This rainy morning driving to school, after we dropped Araela off at her campus, and were making the 6 minute drive over to the Kindergarten campus, Ezra started giggling to himself adorably from his carseat. I looked back at him in my rearview mirror, and asked fondly, “What are you laughing at?” He put his hands up to his face, giggling more, and said “Koa? He told me this: One time a little boy? He was pooping on the potty? And then he fell off the potty, and poop got all over the place! All over the seat and everything…oh, god!” His face shining, his hands covering his giggling mouth. I giggled a little too, and couldn’t help it, was compelled to ask casually: “What else does Koa tell you? Do you feel like sharing it with me?”
He looked out his window, and said, “I ask him if he can see all the stars where he is? And he say that from the stars he sees other things, other bigger things, even more far, far away.” When he said those words, I caught a sacred glimpse, a transmission of the unspeakable his words were pointing to. Then he faced forward again, and caught my eyes in the rearview mirror, and continued “And he say he sees his daddy when he’s working? When he works with the trucks. And….and he say he also sees his mama’s heart.” I breathed deeply in, and asked “He told you he sees his Mama’s heart?” Ezra nodded solemnly, matter-a-factly, and said “Yes, he sees her heart and he gives her love.” His face, his big, bright blue eyes stood shining out from inside the green hood of his raincoat. He said, “We always give our love, Mom, no matter what? That’s what’s true, you know.” I sighed: "Oh yes, Ezra."
Just then we arrived, and as we pulled up to park the car he pointed joyously, seeing a friend out the window. He started quickly undoing his buckles, and sung excitedly “Our first rainy day at Kindergarten! I’m wearing my boots, and maybe for puddles even!” I helped him out and we walked to the classroom, my tender heart thumping in my chest. Before I kissed him goodbye I said, “Can I tell Koa’s Mama and Papa what you told me?” He smiled: “Ok!” And then, with joy, “Bye Mom!”
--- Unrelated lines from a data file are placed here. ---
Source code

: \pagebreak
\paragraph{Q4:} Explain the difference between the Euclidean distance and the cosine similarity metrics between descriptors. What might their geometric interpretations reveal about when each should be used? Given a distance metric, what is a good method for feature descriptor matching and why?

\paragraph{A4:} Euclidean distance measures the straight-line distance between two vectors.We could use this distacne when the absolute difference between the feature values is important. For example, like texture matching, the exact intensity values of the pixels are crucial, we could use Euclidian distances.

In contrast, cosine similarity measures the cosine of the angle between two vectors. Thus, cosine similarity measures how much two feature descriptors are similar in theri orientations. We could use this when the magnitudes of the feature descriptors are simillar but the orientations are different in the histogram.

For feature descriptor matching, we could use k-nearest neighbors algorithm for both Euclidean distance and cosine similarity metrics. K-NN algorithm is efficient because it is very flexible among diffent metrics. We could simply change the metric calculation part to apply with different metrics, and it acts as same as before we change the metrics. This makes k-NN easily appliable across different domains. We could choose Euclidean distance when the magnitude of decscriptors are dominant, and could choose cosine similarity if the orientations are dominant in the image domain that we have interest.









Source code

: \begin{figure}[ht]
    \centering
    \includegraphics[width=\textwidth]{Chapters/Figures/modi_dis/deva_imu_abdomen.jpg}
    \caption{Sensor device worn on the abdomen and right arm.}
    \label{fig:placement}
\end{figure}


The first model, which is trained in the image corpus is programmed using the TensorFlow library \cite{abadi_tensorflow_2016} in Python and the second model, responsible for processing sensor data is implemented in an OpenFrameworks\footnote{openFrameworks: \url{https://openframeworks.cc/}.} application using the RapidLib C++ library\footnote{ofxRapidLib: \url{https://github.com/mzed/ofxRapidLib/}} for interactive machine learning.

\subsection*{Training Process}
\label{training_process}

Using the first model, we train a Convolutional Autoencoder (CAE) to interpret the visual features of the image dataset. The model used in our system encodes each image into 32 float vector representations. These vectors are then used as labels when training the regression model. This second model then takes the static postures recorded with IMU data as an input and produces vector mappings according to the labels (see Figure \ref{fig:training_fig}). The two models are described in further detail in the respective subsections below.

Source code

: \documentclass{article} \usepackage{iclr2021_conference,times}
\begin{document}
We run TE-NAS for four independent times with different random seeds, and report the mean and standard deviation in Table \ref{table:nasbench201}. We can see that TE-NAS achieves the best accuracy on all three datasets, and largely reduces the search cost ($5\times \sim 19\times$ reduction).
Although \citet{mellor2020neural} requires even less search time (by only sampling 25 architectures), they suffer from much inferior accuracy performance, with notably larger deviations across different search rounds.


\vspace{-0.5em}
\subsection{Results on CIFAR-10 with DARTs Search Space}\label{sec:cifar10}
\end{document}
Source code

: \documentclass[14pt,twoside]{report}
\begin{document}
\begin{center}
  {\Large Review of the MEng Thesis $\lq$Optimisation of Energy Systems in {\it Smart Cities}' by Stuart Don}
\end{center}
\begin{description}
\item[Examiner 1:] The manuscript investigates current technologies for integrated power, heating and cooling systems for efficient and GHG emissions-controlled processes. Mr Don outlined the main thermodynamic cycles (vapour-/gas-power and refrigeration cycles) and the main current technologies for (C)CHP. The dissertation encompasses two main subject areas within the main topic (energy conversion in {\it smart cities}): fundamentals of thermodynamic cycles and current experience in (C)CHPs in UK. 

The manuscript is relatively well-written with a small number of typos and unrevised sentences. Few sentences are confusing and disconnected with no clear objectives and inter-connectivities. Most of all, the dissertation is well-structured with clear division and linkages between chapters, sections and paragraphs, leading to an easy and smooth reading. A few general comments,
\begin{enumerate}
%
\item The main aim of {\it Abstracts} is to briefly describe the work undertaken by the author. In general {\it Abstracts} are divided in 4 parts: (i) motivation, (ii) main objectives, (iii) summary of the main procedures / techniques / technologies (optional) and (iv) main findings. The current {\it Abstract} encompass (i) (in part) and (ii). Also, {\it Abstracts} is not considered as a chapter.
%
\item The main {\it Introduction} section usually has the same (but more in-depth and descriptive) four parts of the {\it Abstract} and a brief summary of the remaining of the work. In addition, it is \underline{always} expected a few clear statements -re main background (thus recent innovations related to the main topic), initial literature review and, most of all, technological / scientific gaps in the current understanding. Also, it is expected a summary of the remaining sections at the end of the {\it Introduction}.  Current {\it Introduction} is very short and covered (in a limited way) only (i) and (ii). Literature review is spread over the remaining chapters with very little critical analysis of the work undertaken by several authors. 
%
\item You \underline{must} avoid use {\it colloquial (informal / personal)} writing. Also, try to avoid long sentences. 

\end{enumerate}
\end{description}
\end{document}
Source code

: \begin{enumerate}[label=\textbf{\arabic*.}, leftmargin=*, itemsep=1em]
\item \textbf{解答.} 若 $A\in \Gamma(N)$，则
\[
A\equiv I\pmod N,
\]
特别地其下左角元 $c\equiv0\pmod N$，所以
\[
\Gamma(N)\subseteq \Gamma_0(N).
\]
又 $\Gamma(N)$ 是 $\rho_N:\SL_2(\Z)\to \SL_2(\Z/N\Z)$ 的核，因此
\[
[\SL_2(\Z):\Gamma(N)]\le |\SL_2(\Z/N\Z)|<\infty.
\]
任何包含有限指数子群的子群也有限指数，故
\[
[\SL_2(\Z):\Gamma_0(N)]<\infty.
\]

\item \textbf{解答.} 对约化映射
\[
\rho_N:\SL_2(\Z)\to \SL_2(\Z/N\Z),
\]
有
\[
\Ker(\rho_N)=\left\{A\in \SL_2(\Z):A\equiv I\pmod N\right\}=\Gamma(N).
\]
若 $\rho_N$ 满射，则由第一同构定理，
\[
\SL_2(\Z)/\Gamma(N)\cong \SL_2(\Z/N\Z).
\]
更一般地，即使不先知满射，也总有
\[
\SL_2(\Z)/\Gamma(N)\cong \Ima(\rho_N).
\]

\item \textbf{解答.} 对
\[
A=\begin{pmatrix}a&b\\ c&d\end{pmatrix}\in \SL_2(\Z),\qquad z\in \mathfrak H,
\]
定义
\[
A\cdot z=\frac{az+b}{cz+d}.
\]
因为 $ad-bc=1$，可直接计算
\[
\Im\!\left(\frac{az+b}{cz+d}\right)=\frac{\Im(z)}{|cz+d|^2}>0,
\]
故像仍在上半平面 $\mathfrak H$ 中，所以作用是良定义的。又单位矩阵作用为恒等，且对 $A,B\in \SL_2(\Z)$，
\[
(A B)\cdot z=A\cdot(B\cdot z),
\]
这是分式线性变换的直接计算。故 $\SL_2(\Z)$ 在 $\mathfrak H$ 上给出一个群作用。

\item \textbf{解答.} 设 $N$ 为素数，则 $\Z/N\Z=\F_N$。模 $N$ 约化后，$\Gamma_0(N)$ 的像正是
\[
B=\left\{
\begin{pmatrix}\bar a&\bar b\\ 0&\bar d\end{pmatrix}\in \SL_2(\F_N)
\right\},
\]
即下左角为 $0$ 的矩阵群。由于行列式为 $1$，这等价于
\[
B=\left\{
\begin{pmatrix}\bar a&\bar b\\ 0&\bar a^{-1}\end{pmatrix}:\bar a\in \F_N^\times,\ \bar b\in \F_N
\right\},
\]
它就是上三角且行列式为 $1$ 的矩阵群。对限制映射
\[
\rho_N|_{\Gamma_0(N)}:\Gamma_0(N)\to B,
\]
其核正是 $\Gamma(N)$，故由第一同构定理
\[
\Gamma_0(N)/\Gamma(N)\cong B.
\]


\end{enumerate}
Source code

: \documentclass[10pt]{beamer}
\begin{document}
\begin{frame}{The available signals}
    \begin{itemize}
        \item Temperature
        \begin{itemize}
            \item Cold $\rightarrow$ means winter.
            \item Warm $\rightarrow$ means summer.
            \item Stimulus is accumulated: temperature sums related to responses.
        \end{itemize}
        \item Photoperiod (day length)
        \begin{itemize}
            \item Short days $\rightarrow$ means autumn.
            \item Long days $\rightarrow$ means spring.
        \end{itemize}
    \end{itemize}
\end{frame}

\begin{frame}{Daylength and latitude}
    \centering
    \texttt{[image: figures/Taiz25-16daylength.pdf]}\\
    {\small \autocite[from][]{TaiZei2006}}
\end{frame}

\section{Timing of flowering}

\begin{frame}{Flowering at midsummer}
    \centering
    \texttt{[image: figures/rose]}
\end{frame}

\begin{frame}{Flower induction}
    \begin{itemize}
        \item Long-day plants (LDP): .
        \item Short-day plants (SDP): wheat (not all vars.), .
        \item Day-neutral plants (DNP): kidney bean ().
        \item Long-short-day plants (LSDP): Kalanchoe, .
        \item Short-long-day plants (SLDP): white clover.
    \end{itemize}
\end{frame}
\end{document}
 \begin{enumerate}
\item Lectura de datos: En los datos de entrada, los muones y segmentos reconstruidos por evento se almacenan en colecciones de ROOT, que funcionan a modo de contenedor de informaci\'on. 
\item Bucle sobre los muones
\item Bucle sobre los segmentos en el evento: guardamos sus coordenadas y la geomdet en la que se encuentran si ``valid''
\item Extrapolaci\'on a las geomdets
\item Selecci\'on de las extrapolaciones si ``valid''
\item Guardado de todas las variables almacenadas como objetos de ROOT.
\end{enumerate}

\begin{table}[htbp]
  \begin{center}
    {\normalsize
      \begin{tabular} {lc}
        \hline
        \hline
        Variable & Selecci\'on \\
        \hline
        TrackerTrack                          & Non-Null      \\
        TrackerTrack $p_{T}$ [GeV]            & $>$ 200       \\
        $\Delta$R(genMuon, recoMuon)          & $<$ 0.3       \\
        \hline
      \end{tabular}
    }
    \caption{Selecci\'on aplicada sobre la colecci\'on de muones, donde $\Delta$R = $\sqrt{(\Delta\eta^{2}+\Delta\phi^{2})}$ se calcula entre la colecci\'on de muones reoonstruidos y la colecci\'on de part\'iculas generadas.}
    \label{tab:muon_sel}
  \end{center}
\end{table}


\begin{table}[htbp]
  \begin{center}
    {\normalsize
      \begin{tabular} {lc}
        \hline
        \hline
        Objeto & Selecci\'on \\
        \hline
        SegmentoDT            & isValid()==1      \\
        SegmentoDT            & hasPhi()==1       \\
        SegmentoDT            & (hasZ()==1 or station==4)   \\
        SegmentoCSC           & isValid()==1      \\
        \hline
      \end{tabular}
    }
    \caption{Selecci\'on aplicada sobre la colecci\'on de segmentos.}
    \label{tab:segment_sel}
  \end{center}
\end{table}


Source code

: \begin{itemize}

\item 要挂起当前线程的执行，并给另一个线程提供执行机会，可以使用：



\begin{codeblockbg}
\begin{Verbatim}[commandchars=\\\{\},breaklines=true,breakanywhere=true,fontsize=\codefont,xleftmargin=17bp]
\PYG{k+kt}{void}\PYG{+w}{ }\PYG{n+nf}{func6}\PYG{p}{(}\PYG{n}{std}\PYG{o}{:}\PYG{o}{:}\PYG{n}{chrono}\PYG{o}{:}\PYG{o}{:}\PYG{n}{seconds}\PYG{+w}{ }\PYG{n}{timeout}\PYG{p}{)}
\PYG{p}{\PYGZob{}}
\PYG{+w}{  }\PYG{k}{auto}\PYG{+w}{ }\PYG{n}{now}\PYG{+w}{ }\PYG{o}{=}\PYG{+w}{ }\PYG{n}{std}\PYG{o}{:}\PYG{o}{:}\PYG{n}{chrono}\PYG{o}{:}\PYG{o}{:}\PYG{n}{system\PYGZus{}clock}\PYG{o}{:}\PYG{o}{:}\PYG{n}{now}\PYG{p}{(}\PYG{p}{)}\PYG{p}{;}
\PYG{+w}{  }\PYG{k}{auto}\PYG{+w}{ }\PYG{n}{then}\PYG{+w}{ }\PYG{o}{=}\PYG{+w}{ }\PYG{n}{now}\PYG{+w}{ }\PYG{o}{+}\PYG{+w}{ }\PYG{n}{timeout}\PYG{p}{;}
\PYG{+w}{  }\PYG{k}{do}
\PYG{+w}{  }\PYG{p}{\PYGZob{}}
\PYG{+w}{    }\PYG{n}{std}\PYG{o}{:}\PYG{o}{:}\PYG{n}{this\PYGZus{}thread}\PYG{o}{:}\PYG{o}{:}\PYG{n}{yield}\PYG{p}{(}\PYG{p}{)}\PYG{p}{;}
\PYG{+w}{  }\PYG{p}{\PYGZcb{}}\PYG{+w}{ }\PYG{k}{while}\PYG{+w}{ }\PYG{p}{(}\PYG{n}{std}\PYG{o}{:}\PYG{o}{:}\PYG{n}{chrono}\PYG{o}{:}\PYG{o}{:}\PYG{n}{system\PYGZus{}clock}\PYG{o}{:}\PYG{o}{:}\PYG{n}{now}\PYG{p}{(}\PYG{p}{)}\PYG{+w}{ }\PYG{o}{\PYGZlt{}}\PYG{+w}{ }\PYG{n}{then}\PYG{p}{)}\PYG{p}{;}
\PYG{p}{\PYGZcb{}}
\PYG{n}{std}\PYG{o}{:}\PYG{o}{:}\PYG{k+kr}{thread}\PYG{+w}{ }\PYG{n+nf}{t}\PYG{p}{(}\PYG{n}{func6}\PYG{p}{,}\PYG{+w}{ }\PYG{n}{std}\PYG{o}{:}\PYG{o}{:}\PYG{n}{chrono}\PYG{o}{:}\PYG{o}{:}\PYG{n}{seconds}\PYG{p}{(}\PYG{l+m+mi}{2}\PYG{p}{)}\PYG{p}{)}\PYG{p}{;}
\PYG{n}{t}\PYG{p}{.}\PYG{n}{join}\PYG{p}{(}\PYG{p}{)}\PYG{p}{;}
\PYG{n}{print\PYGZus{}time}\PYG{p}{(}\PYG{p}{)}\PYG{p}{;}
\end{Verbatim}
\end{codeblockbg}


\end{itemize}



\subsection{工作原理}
As I walked back to the car, I contemplated the immense mystery of this unusual communication coming through Ezra Star these last few days. And, feeling my sleep-deprivation I wondered if it has anything to do with these horrible coughing fits he’s been dealing with, me up in the night with him several times each night this week, as he has struggled through his choking cough to find air. Wondering if the veils between the worlds are somehow thinner for us when our bodies are challenged? Wondering what these messages serve? Are they messages simply from Koa for his parents, somehow coming through this open, innocent, just-distant-enough channel? Are they to comfort us, those who are left by loved ones on this intensely challenging and beautiful earthwalk; to reassure us that when we pass over to the other side we are still closer than close, still watching over our beloveds intimately? That the ones on the other side are wanting to let us know “that we always get to give our love”? Or is it simply my almost 5 year old son’s amazing little imaginative mind, mysteriously finding a way to make peace with the death of a boy who was his same age, the son of one of my dearest beloved friends?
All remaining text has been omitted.